TROIS VINS, TROIS COLLES

Colle de poisson - colle de topinambour - colle de patate
Colle de poisson - colle de topinambour - colle de patate

 

 

 

 

 

Une journée magnifique!

 

 

 

 

 

 

 

 

 

Un vigneron qui délaisse sa cave, c'est triste.

Hélas, le bilan que je n'arrive pas à faire avancer, car c'est moi qui fournit la "matière première" à la comptable; la taille qui n'avance pas trop non plus, car il fait un temps ignoble (rafales à 120 km/h); les virus qui se suivent à la queue leu leu; tout ça m'empêche d'être "sur" mes cuves. Il faut dire que le millésime 2014 (mildiou +++) ne m'a donné qu'une toute petite récolte.

 

Hier toutefois, j'ai passé la majeure partie de la journée au chai et ... ça a valsé.

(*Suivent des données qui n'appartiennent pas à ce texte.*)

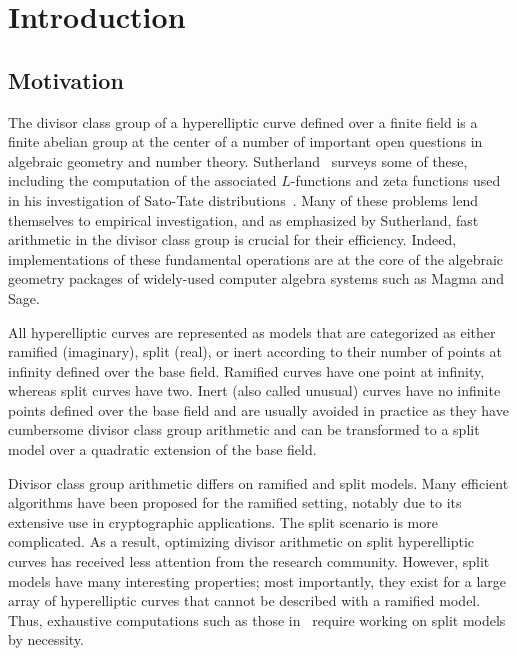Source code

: 
\chapter{Introduction}


\section{Motivation}
The divisor class group of a hyperelliptic curve defined over a finite field is
a finite abelian group at the center of a number of important open questions in
algebraic geometry and number theory. Sutherland~\cite{Sutherland_g3_2019}
surveys some of these, including the computation of the associated $L$-functions
and zeta functions used in his investigation of Sato-Tate
distributions~\cite{Sutherland_sato_2016}. Many of these problems lend
themselves to empirical investigation, and as emphasized by Sutherland, fast
arithmetic in the divisor class group is crucial for their efficiency. Indeed,
implementations of these fundamental operations are at the core of the algebraic
geometry packages of widely-used computer algebra systems such as Magma and
Sage.

All hyperelliptic curves are represented as models that are categorized as
either ramified (imaginary), split (real), or inert according to their number of
points at infinity defined over the base field. Ramified curves have one point
at infinity, whereas split curves have two. Inert (also called unusual) curves
have no infinite points defined over the base field and are usually avoided in
practice as they have cumbersome divisor class group arithmetic and can be
transformed to a split model over a quadratic extension of the base field.

Divisor class group arithmetic differs on ramified and split models. Many
efficient algorithms have been proposed for the ramified setting, notably due to
its extensive use in cryptographic applications. The split scenario is more
complicated. As a result, optimizing divisor arithmetic on split hyperelliptic
curves has received less attention from the research community. However, split
models have many interesting properties; most importantly, they exist for a
large array of hyperelliptic curves that cannot be described with a ramified
model. Thus, exhaustive computations such as those
in~\cite{Sutherland_sato_2016} require working on split models by necessity.

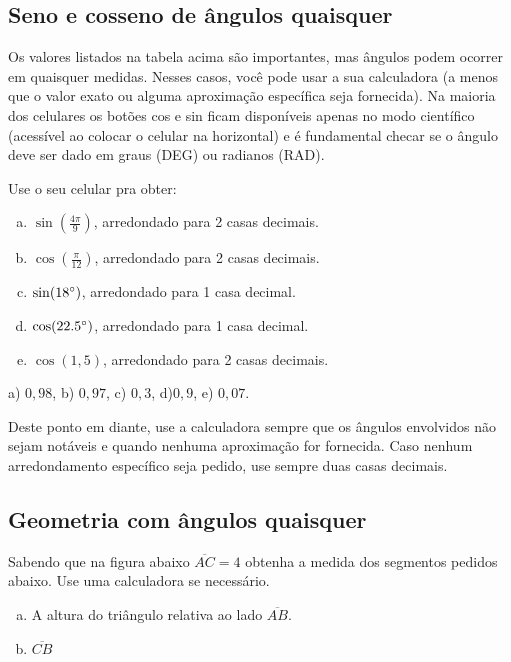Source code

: \documentclass[main.tex]{subfiles}
\begin{document}
\subsection*{Seno e cosseno de ângulos quaisquer}

Os valores listados na tabela acima são importantes, mas ângulos podem ocorrer em quaisquer medidas. Nesses casos, você pode usar a sua calculadora (a menos que o valor exato ou alguma aproximação específica seja fornecida). Na maioria dos celulares os botões cos e sin ficam disponíveis apenas no modo científico (acessível ao colocar o celular na horizontal) e é fundamental checar se o ângulo deve ser dado em graus (DEG) ou radianos (RAD).

\begin{questao}
Use o seu celular pra obter:
\begin{enumerate}[a)]
\item $\sin(\frac{4\pi}{9})$, arredondado para 2 casas decimais.
\item $\cos(\frac{\pi}{12})$, arredondado para 2 casas decimais.
\item $\sin(18\degree)$, arredondado para 1 casa decimal.
\item $\cos(22.5\degree)$, arredondado para 1 casa decimal.
\item $\cos(1,5)$, arredondado para 2 casas decimais.
\end{enumerate}
\end{questao}

\begin{gabarito}
	\begin{gabaritoQuestao}
		a) $0,98$, b) $0,97$, c) $0,3$, d)$0,9$, e) $0,07$.
	\end{gabaritoQuestao}
\end{gabarito}

Deste ponto em diante, use a calculadora sempre que os ângulos envolvidos não sejam notáveis e quando nenhuma aproximação for fornecida. Caso nenhum arredondamento específico seja pedido, use sempre duas casas decimais.

\subsection*{Geometria com ângulos quaisquer}

\begin{questao}
Sabendo que na figura abaixo $\overline{AC}=4$ obtenha a medida dos segmentos pedidos abaixo. Use uma calculadora se necessário.
\begin{enumerate}[a)]
\item A altura do triângulo relativa ao lado $\overline{AB}$.
\item $\overline{CB}$
\end{enumerate}
\end{questao}
\end{document}
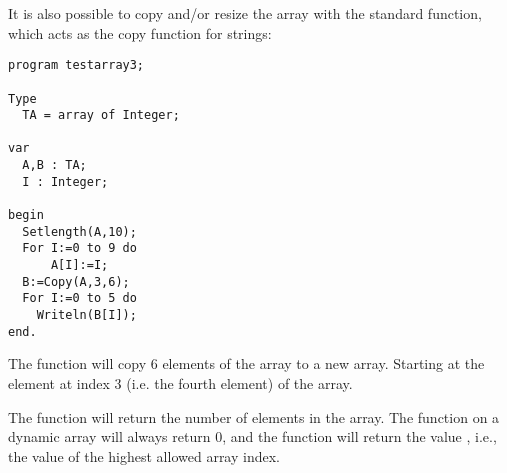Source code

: It is also possible to copy and/or resize the array with the standard 
 function, which acts as the copy function for strings:
\begin{verbatim}
program testarray3;

Type
  TA = array of Integer;
  
var   
  A,B : TA;
  I : Integer;

begin
  Setlength(A,10);
  For I:=0 to 9 do
      A[I]:=I;
  B:=Copy(A,3,6);    
  For I:=0 to 5 do
    Writeln(B[I]);
end.  
\end{verbatim}
The  function will copy 6 elements of the array to a new array.
Starting at the element at index 3 (i.e. the fourth element) of the array.

The  function will return the number of elements in the array.
The  function on a dynamic array will always return 0, and the
 function will return the value , i.e., the value of the
highest allowed array index. 

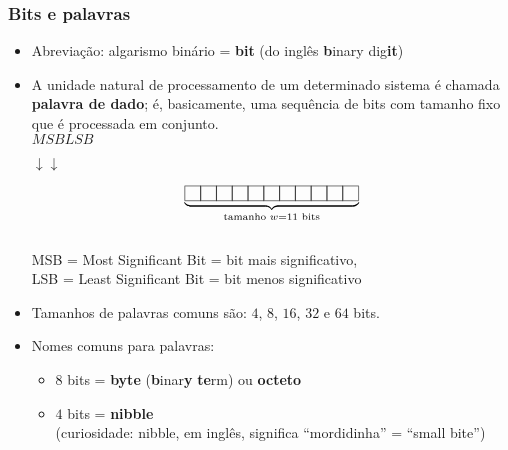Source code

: \documentclass{beamer}
\newcommand{\comment}[1]{{\color{structure.fg!70!white}\footnotesize #1}}
\begin{document}
\begin{frame}
\frametitle{Bits e palavras}

\begin{itemize}
\item Abreviação: algarismo binário = \textbf{bit} (do inglês \textbf{b}inary dig\textbf{it})
\pause
\item A unidade natural de processamento de um determinado sistema é chamada \textbf{palavra de dado}; é, basicamente, uma sequência de bits com tamanho fixo que é processada em conjunto.\\[6pt]
\hspace*{\fill}$MSB$\hspace{9em}$LSB$\hspace*{\fill}

\vspace{-3pt}

\hspace*{\fill}$\downarrow$\hspace{10.5em}$\downarrow$\hspace*{\fill}

\vspace{-16pt}

$$\underbrace{\fbox{\phantom{a}}\hspace{-0.5pt}\fbox{\phantom{a}}\hspace{-0.5pt}\fbox{\phantom{a}}\hspace{-0.5pt}\fbox{\phantom{a}}\hspace{-0.5pt}\fbox{\phantom{a}}\hspace{-0.5pt}\fbox{\phantom{a}}\hspace{-0.5pt}\fbox{\phantom{a}}\hspace{-0.5pt}\fbox{\phantom{a}}\hspace{-0.5pt}\fbox{\phantom{a}}\hspace{-0.5pt}\fbox{\phantom{a}}\hspace{-0.5pt}\fbox{\phantom{a}}}_{\text{tamanho } w = 11 \text{ bits}}$$\\
\comment{MSB = Most Significant Bit = bit mais significativo,\\LSB = Least Significant Bit = bit menos significativo}
\pause
\item Tamanhos de palavras comuns são: $4$, $8$, $16$, $32$ e $64$ bits.
\pause
\item Nomes comuns para palavras:
\begin{itemize}
\item $8$ bits = \textbf{byte} (\textbf{b}inar\textbf{y} \textbf{te}rm) ou \textbf{octeto}
\item $4$ bits = \textbf{nibble}\\\comment{\small(curiosidade: nibble, em inglês, significa ``mordidinha'' = ``small bite'')}
\end{itemize}
\end{itemize}

\end{frame}
\end{document}

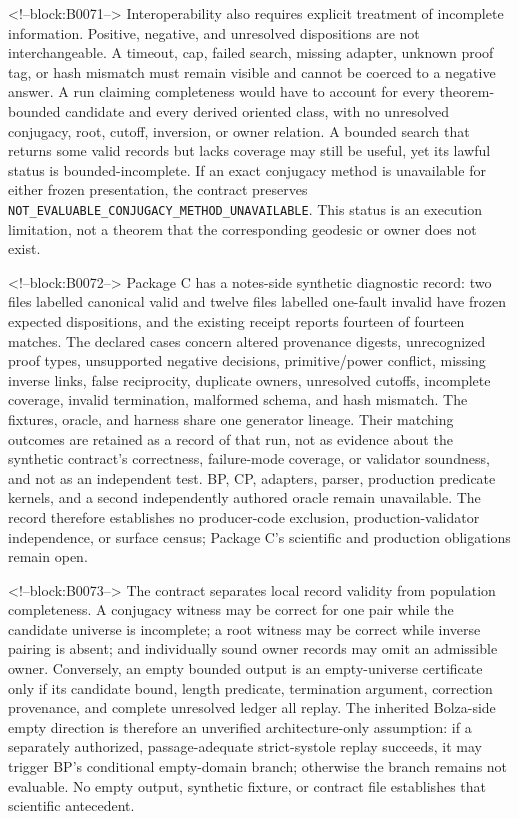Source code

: \documentclass[11pt,a4paper]{article}
\begin{document}
<!--block:B0071-->
Interoperability also requires explicit treatment of incomplete information. Positive, negative, and unresolved dispositions are not interchangeable. A timeout, cap, failed search, missing adapter, unknown proof tag, or hash mismatch must remain visible and cannot be coerced to a negative answer. A run claiming completeness would have to account for every theorem-bounded candidate and every derived oriented class, with no unresolved conjugacy, root, cutoff, inversion, or owner relation. A bounded search that returns some valid records but lacks coverage may still be useful, yet its lawful status is bounded-incomplete. If an exact conjugacy method is unavailable for either frozen presentation, the contract preserves \texttt{NOT\_EVALUABLE\_CONJUGACY\_METHOD\_UNAVAILABLE}. This status is an execution limitation, not a theorem that the corresponding geodesic or owner does not exist.

<!--block:B0072-->
Package C has a notes-side synthetic diagnostic record: two files labelled canonical valid and twelve files labelled one-fault invalid have frozen expected dispositions, and the existing receipt reports fourteen of fourteen matches. The declared cases concern altered provenance digests, unrecognized proof types, unsupported negative decisions, primitive/power conflict, missing inverse links, false reciprocity, duplicate owners, unresolved cutoffs, incomplete coverage, invalid termination, malformed schema, and hash mismatch. The fixtures, oracle, and harness share one generator lineage. Their matching outcomes are retained as a record of that run, not as evidence about the synthetic contract's correctness, failure-mode coverage, or validator soundness, and not as an independent test. BP, CP, adapters, parser, production predicate kernels, and a second independently authored oracle remain unavailable. The record therefore establishes no producer-code exclusion, production-validator independence, or surface census; Package C's scientific and production obligations remain open.

<!--block:B0073-->
The contract separates local record validity from population completeness. A conjugacy witness may be correct for one pair while the candidate universe is incomplete; a root witness may be correct while inverse pairing is absent; and individually sound owner records may omit an admissible owner. Conversely, an empty bounded output is an empty-universe certificate only if its candidate bound, length predicate, termination argument, correction provenance, and complete unresolved ledger all replay. The inherited Bolza-side empty direction is therefore an unverified architecture-only assumption: if a separately authorized, passage-adequate strict-systole replay succeeds, it may trigger BP's conditional empty-domain branch; otherwise the branch remains not evaluable. No empty output, synthetic fixture, or contract file establishes that scientific antecedent.
\end{document}
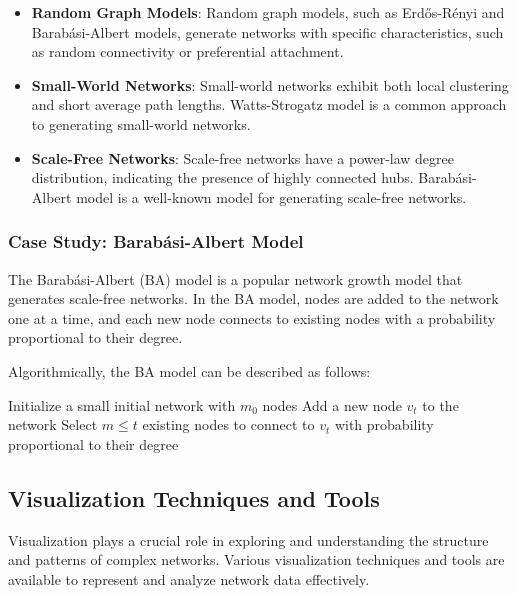 \documentclass[12pt]{book} %
\begin{document}
\begin{itemize}
    \item \textbf{Random Graph Models}: Random graph models, such as Erdős-Rényi and Barabási-Albert models, generate networks with specific characteristics, such as random connectivity or preferential attachment.
    
    \item \textbf{Small-World Networks}: Small-world networks exhibit both local clustering and short average path lengths. Watts-Strogatz model is a common approach to generating small-world networks.
    
    \item \textbf{Scale-Free Networks}: Scale-free networks have a power-law degree distribution, indicating the presence of highly connected hubs. Barabási-Albert model is a well-known model for generating scale-free networks.
\end{itemize}

\subsubsection{Case Study: Barabási-Albert Model}

The Barabási-Albert (BA) model is a popular network growth model that generates scale-free networks. In the BA model, nodes are added to the network one at a time, and each new node connects to existing nodes with a probability proportional to their degree.

Algorithmically, the BA model can be described as follows:
\FloatBarrier
\begin{algorithm}
\caption{Barabási-Albert Model}\label{alg:ba-model}
\begin{algorithmic}[1]
\State Initialize a small initial network with \(m_0\) nodes
    \State Add a new node \(v_t\) to the network
    \State Select \(m \leq t\) existing nodes to connect to \(v_t\) with probability proportional to their degree
\EndFor
\end{algorithmic}
\end{algorithm}
\FloatBarrier

\subsection{Visualization Techniques and Tools}

Visualization plays a crucial role in exploring and understanding the structure and patterns of complex networks. Various visualization techniques and tools are available to represent and analyze network data effectively.
\end{document}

Je me suis ré-ga-lé. Comme on met en bouteilles le rosé (pour une commande spéciale, car il me reste assez de 2013 pour ma clientèle habituelle, vu le mauvais temps de l'été dernier) et le blanc la semaine prochaine, les mises sous colle avancent. J'aime faire cela relativement tôt sur les rouges - que je colle à peine voire pas du tout - mais au contraire très tard sur les vins de teinte claire pour profiter de l'autolyse des lies fines qui leur donne du gras et garde lontemps présent le gaz carbonique, ce grand protecteur devant l'éternel. 

 

Pour le vin rouge, j'utilisais d'ordinaire une petite dose de colle à la gélatine, suffisamment neutre pour mon propos et qui ne "déshabille" pas trop le vin. Oui mais voilà, la - toute petite - quantité qui reste dans la cuve, même à l'état de traces, c'est encore toujours une substance d'origine animale, avec tous les risques, infectieux mais surtout allergiques, qui y sont liés. Cette année, j'ai décidé de passer à une colle aux propriétés similaires mais élaborée à base de pommes de terre, "Vegecoll". Je profite du congé annuel de mon oenologue pour réaliser ce changement. Moins ils en savent sur mes vinifications, mieux ça vaut.

 

Pour le rosé, j'innove aussi cette année, dans le même état d'esprit. J'ai acheté de la colle à base de topinambours, appelée "Inufine", qui présente l'avantage de ne plus être animale non plus, mais également de contenir de l'inuline. Ce glucide atteint le torrent sanguin en cas d'absorption mais n'est pas du tout métabolisé par notre organisme et il est excrété intact par le rein. Par contre, dans la cuve, il permet de jouer le rôle d'un "diffracteur" et rend plus "jolie", plus étincelante la couleur du rosé, un peu comme par un effet de prisme. Résultat: un rosé certes bien transparent, mais à la robe comme "astralisée". Mon côté "Steiner" sans doute ... 

 

Pour le blanc, le collage est affaire trop sensible pour que je me permette des fantaisies. Je l'ai gardé TRES longtemps sur lies, réalisant mon "Sèvres-et-Maine" de l'Agly et reste fidèle à ma bonne vieille colle de poisson (ichtyocolle), qui est de marque "Ictioclar" cette fois.

 

Voilà, vous savez-tout;

mises le 8 avril prochain.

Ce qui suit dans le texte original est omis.